W E Upjohn Unemployment Trustee Corporation

Annual Giving
$4.6M
Grant Range
$3K - $0.0M
Decision Time
3mo
Success Rate
14%

W E Upjohn Unemployment Trustee Corporation

Quick Stats

  • Annual Giving: $4,643,359 in grants to organizations (2023)
  • Total Assets: $251.3 million (2023)
  • Grant Range: $2,500 - $10,000 (research grants)
  • Success Rate: 14.5% (2025 Early Career Research Awards)
  • Decision Time: Approximately 3 months (applications in January, decisions in April)
  • Geographic Focus: National/International (research grants focus on U.S. employment policy)

Contact Details

Website: https://www.upjohn.org

Main Office: Kalamazoo, Michigan

Grant Application Portal:

Overview

The W E Upjohn Unemployment Trustee Corporation was established in 1932 by W.E. Upjohn, founder of the Upjohn Company, six weeks before his death. Tax-exempt since March 1933, the organization created what is today the W.E. Upjohn Institute for Employment Research on July 1, 1945. With assets of $251.3 million, the Institute functions as one of the world's leading independent, non-partisan, and non-profit labor economics research organizations. The organization's mission is to conduct research into the causes and effects of unemployment and to devise ways and means of alleviating hardships caused by unemployment. The Institute has earned a 4/4 Star rating on Charity Navigator with a 100% Accountability & Finance beacon score. Dr. Upjohn's generous gift continues to provide unique opportunities of long-term sustainability, consistency in purpose, and the freedom to research issues and experiment with innovative approaches.

Funding Priorities

Grant Programs

Early Career Research Awards: $7,500 per award

  • For junior researchers within six years of earning a PhD
  • Policy-related research on employment issues
  • Applications accepted annually in January, awards announced in April
  • 256 awards granted since program founding in 2007
  • 10 awards made in 2025 from 69 applications (14.5% success rate)
  • Online application portal

Dissertation Research Grants (with Russell Sage Foundation): Up to $10,000 per grant

  • For current doctoral students at U.S. institutions
  • At least six grants awarded annually
  • Must have completed all requirements except dissertation
  • Particular interest in research affecting BIPOC communities
  • Deadline typically in early February

Dissertation Award: First prize $2,500; Honorable mentions $1,000

  • For completed dissertations accepted in prior 24 months
  • Any academic discipline with substantial policy focus
  • Sponsored annually since 1995
  • Deadline in mid-July

Priority Areas

Research proposals on all issues related to:

  • Employment and public workforce policy
  • How policies affect overall labor market outcomes
  • Labor market outcomes of different demographic groups
  • Causes and effects of unemployment
  • Measures for alleviating unemployment
  • Workforce development
  • Automation and labor force participation

Disciplines welcomed: Economics, sociology, public policy, political science, and related fields

What They Don't Fund

The Upjohn Institute research grants are specifically for academic researchers and policy-relevant employment research. They do not fund:

  • Non-research activities
  • Operational support for organizations
  • Projects without employment policy focus

Note: The Trustee Corporation also makes larger grants to workforce development organizations in Michigan, including substantial funding to Kalamazoo Regional Educational Service Agency Foundation ($2.4 million) and Michigan State AFL-CIO Workforce Development Institute ($1.5 million), but these grants appear to be awarded through internal decision-making rather than open application processes.

Governance and Leadership

President

Michael W. Horrigan (since March 2019) - Former associate commissioner with the Bureau of Labor Statistics, with over 40 years at BLS before joining the Upjohn Institute. Horrigan oversees policy-related research to understand and alleviate unemployment problems, changing employment relationships, and place-based policies for community prosperity.

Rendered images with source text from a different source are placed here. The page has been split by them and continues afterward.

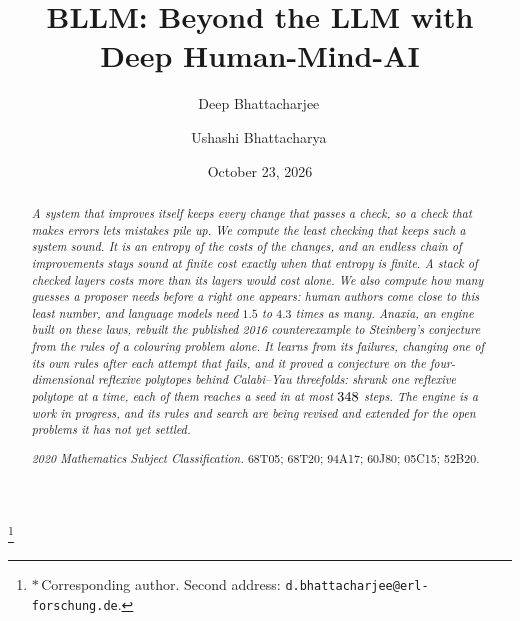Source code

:\documentclass[aps,prd,twocolumn,superscriptaddress,nofootinbib,longbibliography,floatfix,showkeys,amsmath,amssymb,10pt]{revtex4-2}
\theoremstyle{plain}
\theoremstyle{definition}
\theoremstyle{plain}
\begin{document}
\title{BLLM: Beyond the LLM with Deep Human-Mind-AI}

\author{Deep Bhattacharjee\,}
\thanks{$*$\,Corresponding author. Second address: \nolinkurl{d.bhattacharjee@erl-forschung.de}.}

\author{Ushashi Bhattacharya\,}

\date{October 23, 2026}

\begin{abstract}
\itshape
A system that improves itself keeps every change that passes a check, so a check that makes errors lets mistakes pile up. We compute the least checking that keeps such a system sound. It is an entropy of the costs of the changes, and an endless chain of improvements stays sound at finite cost exactly when that entropy is finite. A stack of checked layers costs more than its layers would cost alone. We also compute how many guesses a proposer needs before a right one appears: human authors come close to this least number, and language models need $1.5$ to $4.3$ times as many. Anaxia, an engine built on these laws, rebuilt the published 2016 counterexample to Steinberg's conjecture from the rules of a colouring problem alone. It learns from its failures, changing one of its own rules after each attempt that fails, and it proved a conjecture on the four-dimensional reflexive polytopes behind Calabi--Yau threefolds: shrunk one reflexive polytope at a time, each of them reaches a seed in at most $\seedBound$ steps. The engine is a work in progress, and its rules and search are being revised and extended for the open problems it has not yet settled.
\par\medskip\upshape\noindent\textit{2020 Mathematics Subject Classification.} 68T05; 68T20; 94A17; 60J80; 05C15; 52B20.
\end{abstract}


\maketitle
\makeatletter\renewcommand\l@subsection[2]{}\renewcommand\l@subsubsection[2]{}\makeatother
\onecolumngrid
\tableofcontents
\twocolumngrid
\end{document}
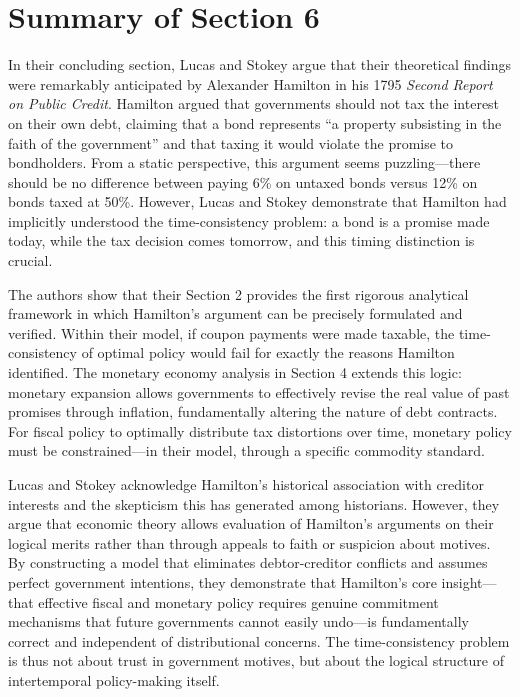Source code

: \documentclass[12pt]{article}
\begin{document}
\newpage

\section*{Summary of Section 6}

In their concluding section, Lucas and Stokey argue that their theoretical findings were remarkably anticipated by Alexander Hamilton in his 1795 \textit{Second Report on Public Credit}. Hamilton argued that governments should not tax the interest on their own debt, claiming that a bond represents ``a property subsisting in the faith of the government'' and that taxing it would violate the promise to bondholders. From a static perspective, this argument seems puzzling---there should be no difference between paying 6\% on untaxed bonds versus 12\% on bonds taxed at 50\%. However, Lucas and Stokey demonstrate that Hamilton had implicitly understood the time-consistency problem: a bond is a promise made today, while the tax decision comes tomorrow, and this timing distinction is crucial.

The authors show that their Section 2 provides the first rigorous analytical framework in which Hamilton's argument can be precisely formulated and verified. Within their model, if coupon payments were made taxable, the time-consistency of optimal policy would fail for exactly the reasons Hamilton identified. The monetary economy analysis in Section 4 extends this logic: monetary expansion allows governments to effectively revise the real value of past promises through inflation, fundamentally altering the nature of debt contracts. For fiscal policy to optimally distribute tax distortions over time, monetary policy must be constrained---in their model, through a specific commodity standard.

Lucas and Stokey acknowledge Hamilton's historical association with creditor interests and the skepticism this has generated among historians. However, they argue that economic theory allows evaluation of Hamilton's arguments on their logical merits rather than through appeals to faith or suspicion about motives. By constructing a model that eliminates debtor-creditor conflicts and assumes perfect government intentions, they demonstrate that Hamilton's core insight---that effective fiscal and monetary policy requires genuine commitment mechanisms that future governments cannot easily undo---is fundamentally correct and independent of distributional concerns. The time-consistency problem is thus not about trust in government motives, but about the logical structure of intertemporal policy-making itself.
\end{document}
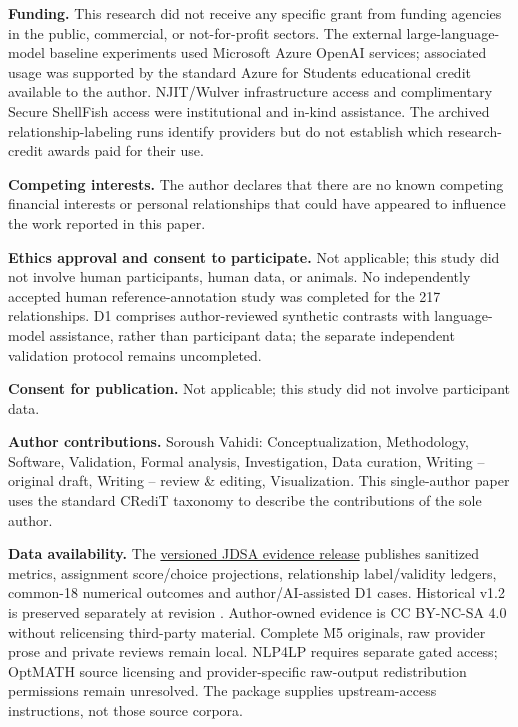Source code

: \documentclass[pdflatex,iicol,sn-basic,Numbered]{sn-jnl}
\begin{document}
\noindent\textbf{Funding.} This research did not receive any specific grant from funding agencies in the public, commercial, or not-for-profit sectors. The external large-language-model baseline experiments used Microsoft Azure OpenAI services; associated usage was supported by the standard Azure for Students educational credit available to the author. NJIT/Wulver infrastructure access and complimentary Secure ShellFish access were institutional and in-kind assistance. The archived relationship-labeling runs identify providers but do not establish which research-credit awards paid for their use.

\noindent\textbf{Competing interests.} The author declares that there are no known competing financial interests or personal relationships that could have appeared to influence the work reported in this paper.

\noindent\textbf{Ethics approval and consent to participate.} Not applicable; this study did not involve human participants, human data, or animals. No independently accepted human reference-annotation study was completed for the 217 relationships. D1 comprises author-reviewed synthetic contrasts with language-model assistance, rather than participant data; the separate independent validation protocol remains uncompleted.

\noindent\textbf{Consent for publication.} Not applicable; this study did not involve participant data.

\noindent\textbf{Author contributions.} Soroush Vahidi: Conceptualization, Methodology, Software, Validation, Formal analysis, Investigation, Data curation, Writing -- original draft, Writing -- review \& editing, Visualization. This single-author paper uses the standard CRediT taxonomy to describe the contributions of the sole author.

\noindent\textbf{Data availability.} The \href{https://huggingface.co/datasets/SoroushVahidi/nl-optimization-instantiation-metrics/tree/f94012872211ab6a828147bb138fbe8ab695b982/releases/jdsa-evidence-v2.0.0}{versioned JDSA evidence release} publishes sanitized metrics, assignment score/choice projections, relationship label/validity ledgers, common-18 numerical outcomes and author/AI-assisted D1 cases. Historical v1.2 is preserved separately at revision . Author-owned evidence is CC BY-NC-SA 4.0 without relicensing third-party material. Complete M5 originals, raw provider prose and private reviews remain local. NLP4LP requires separate gated access; OptMATH source licensing and provider-specific raw-output redistribution permissions remain unresolved. The package supplies upstream-access instructions, not those source corpora.
\end{document}
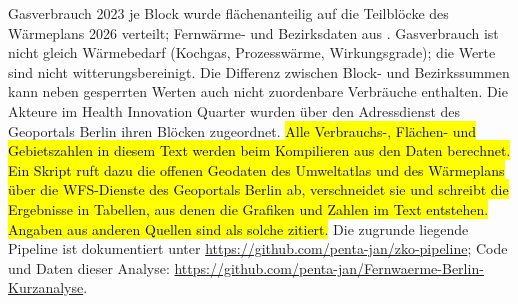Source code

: \documentclass[11pt,DIV=13,a4paper,parskip=half,abstract=true,ngerman]{scrartcl}
\begin{document}

{\small
Gasverbrauch 2023 je Block \parencite{geoportal2026gas} wurde flächenanteilig auf die Teilblöcke des Wärmeplans 2026 \parencite{geoportal2026wp} verteilt; Fernwärme- und Bezirksdaten aus \textcite{geoportal2026fw}. 
Gasverbrauch ist nicht gleich Wärmebedarf (Kochgas, Prozesswärme, Wirkungsgrade); die Werte sind nicht witterungsbereinigt. 
Die Differenz zwischen Block- und Bezirkssummen kann neben gesperrten Werten auch nicht zuordenbare Verbräuche enthalten. 
Die Akteure im Health Innovation Quarter wurden über den Adressdienst des Geoportals Berlin ihren Blöcken zugeordnet. 
\hl{Alle Verbrauchs-, Flächen- und Gebietszahlen in diesem Text werden beim Kompilieren aus den Daten berechnet.}
\hl{Ein Skript ruft dazu die offenen Geodaten des Umweltatlas und des Wärmeplans über die WFS-Dienste des Geoportals Berlin ab, verschneidet sie und schreibt die Ergebnisse in Tabellen, aus denen die Grafiken und Zahlen im Text entstehen.}
\hl{Angaben aus anderen Quellen sind als solche zitiert.}
Die zugrunde liegende Pipeline ist dokumentiert unter \url{https://github.com/penta-jan/zko-pipeline};
Code und Daten dieser Analyse: \url{https://github.com/penta-jan/Fernwaerme-Berlin-Kurzanalyse}.\par
}

\printbibliography[heading=bibintoc,title={Quellen}]
\end{document}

On the Institute's strategic vision, Horrigan has stated: "We absolutely will want to go deeper. We want to leverage the things we know how to do really well, in a way that's intentional. We'll also look at going broader, while at the same time be disciplined about which initiatives we undertake." Regarding the research team, he noted: "The researchers are doing exceptional work and I'm looking forward to building on that research in a way that has even greater impact."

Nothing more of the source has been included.